My grape tomato seedlings are about ready to transplant. I've been "hardening them off" ... a month ago I did not even know what that meant!
Because I have no more "$20 Challenge" funds left without "charging it" and because I'm moving in the fall and don't want any more STUFF, I'm looking for suggestions on how to make homemade, disposable tomato cages. Could I make them out of old wire hangers, or would those be too flimsy?
I transplanted the herb starts outside a few days ago ... They looked so healthy and vibrant when they were inside in the little egg cups .... But they look like scrawny little pathetic weeds in the great big planters!
Some of the rainbow chard seeds that I sowed directly outside have sprouted! Yee haw!
I'm waiting for the grape tomato starts to get a bit bigger before transplanting ... On most of them I can see the 2nd pair of leaves peeking out.
Overall, I'm just amazed that things are actually growing and that I haven't killed everything off (yet).
How on earth does someone have a NEGATIVE balance on their $20 challenge? Read on to find out ...
For my 2007 $20 challenge, I have challenged myself to take $20 cash to start up my first-ever vegetable garden. Once I start harvesting, I will add the value of what I grow based on what it would cost if I bought it at the store.
I started herbs & grape tomato seeds inside, and planted rainbow chard seeds directly outside. [I may also plant some lettuce blend seeds ... still trying to make up my mind.] I scrounged up as many found containers as I could; since my last update I got six 5-gallon pails through Freecycle which I think will be good for the tomatoes.
I'm doing all container gardening because I'm a newbie and it forces me to keep this small-scale and because I'm in a rental house so that limits my options. [I don't think my friend / landlord would be thrilled if I tore up his yard!]

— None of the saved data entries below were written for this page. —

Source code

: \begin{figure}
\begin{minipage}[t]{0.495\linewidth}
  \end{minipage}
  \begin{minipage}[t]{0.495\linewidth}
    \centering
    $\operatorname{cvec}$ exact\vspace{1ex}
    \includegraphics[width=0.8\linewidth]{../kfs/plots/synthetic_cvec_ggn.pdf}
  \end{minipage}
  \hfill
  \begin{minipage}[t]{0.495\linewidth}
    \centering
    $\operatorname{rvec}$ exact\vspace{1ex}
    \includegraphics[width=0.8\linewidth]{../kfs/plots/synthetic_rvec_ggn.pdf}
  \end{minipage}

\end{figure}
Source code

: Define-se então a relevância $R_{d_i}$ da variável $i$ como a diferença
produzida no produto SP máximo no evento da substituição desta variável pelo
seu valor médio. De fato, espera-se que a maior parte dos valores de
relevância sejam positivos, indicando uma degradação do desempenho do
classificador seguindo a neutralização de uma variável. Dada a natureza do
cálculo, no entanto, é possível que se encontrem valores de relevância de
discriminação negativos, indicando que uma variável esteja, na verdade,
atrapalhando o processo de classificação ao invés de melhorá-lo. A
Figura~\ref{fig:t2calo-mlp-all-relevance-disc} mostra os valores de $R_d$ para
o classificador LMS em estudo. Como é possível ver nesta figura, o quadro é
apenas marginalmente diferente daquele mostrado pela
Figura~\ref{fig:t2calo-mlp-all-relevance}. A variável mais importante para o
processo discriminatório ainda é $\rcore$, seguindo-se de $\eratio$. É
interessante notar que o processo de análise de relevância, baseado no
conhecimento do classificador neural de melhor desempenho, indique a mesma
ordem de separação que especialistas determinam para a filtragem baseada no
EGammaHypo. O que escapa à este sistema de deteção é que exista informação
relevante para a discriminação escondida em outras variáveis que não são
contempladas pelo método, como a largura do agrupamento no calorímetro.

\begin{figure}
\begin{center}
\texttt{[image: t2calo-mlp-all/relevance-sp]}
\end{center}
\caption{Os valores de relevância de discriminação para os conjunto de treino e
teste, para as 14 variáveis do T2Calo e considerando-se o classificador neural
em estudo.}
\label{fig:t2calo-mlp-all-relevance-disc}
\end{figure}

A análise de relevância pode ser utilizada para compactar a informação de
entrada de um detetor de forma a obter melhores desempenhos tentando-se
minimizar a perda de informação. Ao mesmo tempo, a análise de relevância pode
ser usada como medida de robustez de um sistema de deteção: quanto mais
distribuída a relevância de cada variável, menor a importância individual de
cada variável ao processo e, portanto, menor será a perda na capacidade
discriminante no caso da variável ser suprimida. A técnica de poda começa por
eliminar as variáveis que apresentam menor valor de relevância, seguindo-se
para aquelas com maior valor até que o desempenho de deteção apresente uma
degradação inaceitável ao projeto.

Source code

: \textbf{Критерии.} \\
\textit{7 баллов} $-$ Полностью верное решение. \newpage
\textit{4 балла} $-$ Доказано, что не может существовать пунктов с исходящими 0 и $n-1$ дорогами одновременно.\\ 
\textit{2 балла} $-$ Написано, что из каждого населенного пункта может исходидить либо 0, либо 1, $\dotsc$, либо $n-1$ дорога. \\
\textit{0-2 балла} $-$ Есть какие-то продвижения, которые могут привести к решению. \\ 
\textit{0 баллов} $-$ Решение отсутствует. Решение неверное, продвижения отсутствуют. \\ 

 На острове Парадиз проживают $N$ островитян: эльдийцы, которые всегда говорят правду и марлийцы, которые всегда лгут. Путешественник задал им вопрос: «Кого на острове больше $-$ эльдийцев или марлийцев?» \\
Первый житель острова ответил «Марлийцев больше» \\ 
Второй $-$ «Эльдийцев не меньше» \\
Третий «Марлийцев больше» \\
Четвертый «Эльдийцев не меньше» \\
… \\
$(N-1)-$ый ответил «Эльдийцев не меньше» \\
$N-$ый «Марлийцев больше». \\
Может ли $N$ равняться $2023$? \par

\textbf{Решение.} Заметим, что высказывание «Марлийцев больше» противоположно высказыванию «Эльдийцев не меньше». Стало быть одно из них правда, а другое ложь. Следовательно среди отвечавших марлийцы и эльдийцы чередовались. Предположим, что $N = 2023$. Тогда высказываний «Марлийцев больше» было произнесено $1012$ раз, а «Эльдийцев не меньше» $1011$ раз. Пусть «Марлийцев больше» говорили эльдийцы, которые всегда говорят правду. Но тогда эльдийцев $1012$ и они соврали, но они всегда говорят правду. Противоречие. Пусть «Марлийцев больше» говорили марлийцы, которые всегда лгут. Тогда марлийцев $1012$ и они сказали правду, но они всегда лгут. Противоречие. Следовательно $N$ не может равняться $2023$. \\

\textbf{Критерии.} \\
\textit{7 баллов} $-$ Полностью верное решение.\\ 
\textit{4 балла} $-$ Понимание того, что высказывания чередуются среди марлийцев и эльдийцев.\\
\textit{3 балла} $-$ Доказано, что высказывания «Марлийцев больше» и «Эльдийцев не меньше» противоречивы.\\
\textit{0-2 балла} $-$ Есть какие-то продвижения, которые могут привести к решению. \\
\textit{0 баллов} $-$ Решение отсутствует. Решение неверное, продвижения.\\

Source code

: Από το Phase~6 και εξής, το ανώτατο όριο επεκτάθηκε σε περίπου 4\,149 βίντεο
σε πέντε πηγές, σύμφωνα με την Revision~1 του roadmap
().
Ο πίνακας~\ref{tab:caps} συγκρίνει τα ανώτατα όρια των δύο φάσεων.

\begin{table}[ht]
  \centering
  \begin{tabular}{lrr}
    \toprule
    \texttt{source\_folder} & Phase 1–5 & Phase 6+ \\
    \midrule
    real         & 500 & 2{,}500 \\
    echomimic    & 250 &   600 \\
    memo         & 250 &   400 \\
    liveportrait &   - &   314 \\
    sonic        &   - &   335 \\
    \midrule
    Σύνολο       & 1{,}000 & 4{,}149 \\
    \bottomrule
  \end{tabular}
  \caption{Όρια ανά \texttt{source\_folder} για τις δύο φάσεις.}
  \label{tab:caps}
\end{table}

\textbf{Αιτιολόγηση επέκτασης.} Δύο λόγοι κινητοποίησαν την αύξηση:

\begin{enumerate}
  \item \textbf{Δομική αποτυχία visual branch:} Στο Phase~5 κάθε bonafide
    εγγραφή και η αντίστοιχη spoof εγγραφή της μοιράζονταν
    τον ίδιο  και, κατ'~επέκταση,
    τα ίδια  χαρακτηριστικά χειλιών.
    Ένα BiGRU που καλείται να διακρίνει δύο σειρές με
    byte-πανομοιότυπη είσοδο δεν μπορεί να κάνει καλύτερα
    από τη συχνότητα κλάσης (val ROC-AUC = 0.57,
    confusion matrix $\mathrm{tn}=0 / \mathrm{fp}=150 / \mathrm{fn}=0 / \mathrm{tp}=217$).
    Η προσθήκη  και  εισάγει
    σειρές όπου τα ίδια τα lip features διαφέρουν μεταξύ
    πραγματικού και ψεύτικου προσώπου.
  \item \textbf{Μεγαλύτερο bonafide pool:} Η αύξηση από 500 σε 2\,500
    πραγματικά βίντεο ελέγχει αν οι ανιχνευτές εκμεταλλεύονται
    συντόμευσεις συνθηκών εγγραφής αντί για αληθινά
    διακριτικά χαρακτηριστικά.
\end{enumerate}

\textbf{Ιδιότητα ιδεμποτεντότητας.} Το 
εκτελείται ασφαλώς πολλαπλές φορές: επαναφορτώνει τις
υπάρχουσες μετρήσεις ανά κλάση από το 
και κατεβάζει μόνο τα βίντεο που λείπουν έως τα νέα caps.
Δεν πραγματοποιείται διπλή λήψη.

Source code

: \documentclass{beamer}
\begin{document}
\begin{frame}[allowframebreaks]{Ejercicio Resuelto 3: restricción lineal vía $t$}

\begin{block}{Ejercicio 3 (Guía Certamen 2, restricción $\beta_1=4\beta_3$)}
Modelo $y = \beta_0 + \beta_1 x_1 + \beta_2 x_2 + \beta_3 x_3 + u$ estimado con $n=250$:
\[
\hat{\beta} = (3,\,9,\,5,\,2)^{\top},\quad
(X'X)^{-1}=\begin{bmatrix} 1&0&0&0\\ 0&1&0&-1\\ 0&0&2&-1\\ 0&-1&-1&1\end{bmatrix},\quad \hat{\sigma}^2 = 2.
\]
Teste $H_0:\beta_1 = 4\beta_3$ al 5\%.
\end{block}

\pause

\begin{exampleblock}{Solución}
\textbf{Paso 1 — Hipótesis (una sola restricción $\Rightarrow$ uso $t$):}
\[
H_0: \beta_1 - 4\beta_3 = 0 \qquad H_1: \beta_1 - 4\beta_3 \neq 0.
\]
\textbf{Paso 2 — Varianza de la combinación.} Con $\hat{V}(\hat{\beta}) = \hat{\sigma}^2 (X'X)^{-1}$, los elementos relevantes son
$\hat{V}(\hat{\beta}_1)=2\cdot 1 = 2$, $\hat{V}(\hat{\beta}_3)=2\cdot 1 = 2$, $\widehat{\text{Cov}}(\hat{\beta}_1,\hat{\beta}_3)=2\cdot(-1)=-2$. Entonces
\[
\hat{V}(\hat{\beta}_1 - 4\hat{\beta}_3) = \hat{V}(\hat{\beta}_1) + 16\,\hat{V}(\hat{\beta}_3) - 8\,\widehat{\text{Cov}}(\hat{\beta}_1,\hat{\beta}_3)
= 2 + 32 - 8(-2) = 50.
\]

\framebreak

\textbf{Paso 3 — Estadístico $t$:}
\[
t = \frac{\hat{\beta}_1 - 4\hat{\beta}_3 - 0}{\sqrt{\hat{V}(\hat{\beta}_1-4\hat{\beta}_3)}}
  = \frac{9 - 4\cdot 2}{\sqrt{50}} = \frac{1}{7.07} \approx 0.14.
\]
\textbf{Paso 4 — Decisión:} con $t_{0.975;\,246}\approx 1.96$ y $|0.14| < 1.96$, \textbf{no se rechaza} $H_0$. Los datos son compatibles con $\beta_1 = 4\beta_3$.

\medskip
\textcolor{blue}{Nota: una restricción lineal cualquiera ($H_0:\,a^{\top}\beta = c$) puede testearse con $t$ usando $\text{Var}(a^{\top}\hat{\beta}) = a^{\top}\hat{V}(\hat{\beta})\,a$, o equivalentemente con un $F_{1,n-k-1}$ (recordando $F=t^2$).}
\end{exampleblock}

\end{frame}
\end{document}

What I realized since my last update was that I did not have nearly enough
potting soil to plant all of my starts! I had bought a huge bag at Costco and thought it would be enough ... but I was wrong, wrong, wrong! Go ahead and laugh you experienced gardeners ... I do realize it was a total newbie mistake.
So, I thought long and hard about what I would do. I came up with a couple options such as:
- Add more cash to my challenge money [For example, I am now doing Pinecone surveys and have made $15 already this year. I could have added that money to my challenge and used it to buy more soil.]
- Just plant as many starts as I could with the soil I had and consider those my "$20 Challenge Plants" --- Then buy some more soil out of my pocket, keep them separate, and consider them the "non-challenge plants."
- Give away the extra starts and just not bother with them at all.
I thought about this dilema for several days. I really wanted to make my decision in the spirit of my original challenge to myself which was: "How would a new vegetable gardening entrepreneur start up a little gardening 'business' with only $20 in cash?" So I decided to do what so many small-time entrepreneurs have done when they find themselves strapped for cash but still believing in themselves and their product: I decided to figuratively "whip out the credit card and charge it!" So, I bought a 2nd big bag of soil which put me over the $20 amount, and I am now charging myself interest at the rate of 8.66% until I have harvested enough veggies to get out of the red. Hence, the NEGATIVE $10.89 balance on my $20 challenge. That number is just going to get worse until I actually harvest something, and if my crops fail, I may bankrupt my challenge. [So, it really is like starting a little business!]
Now, if you're interested, here are a couple points for clarification:
1. The 8.66% rate is the average rate on my credit cards. I am not actually carrying a balance on my cards (I pay them off in full every month) so I am not actually paying any interest on that soil, but because I want to "keep it real," I decided to charge myself interest.
2. I really am a small business owner, as is my husband. I am definitely not advocating "whipping out the credit card and charging it" as a way to start up a business!!! But I do realize that is what many folks who start businesses have to do. I most strongly advise that if you really want to start up a business you do your darndest to not only come up with the start-up cash and enough to keep the business going for as long as you think it will take to see a profit, but that you also have many many months of living expenses and a generous emergency fund set aside before you actually go out on your own. [Maybe someday I'll write an entry about the years of planning, preparing, and sacrificing my husband and I did before taking the plunge and going out on our own ...]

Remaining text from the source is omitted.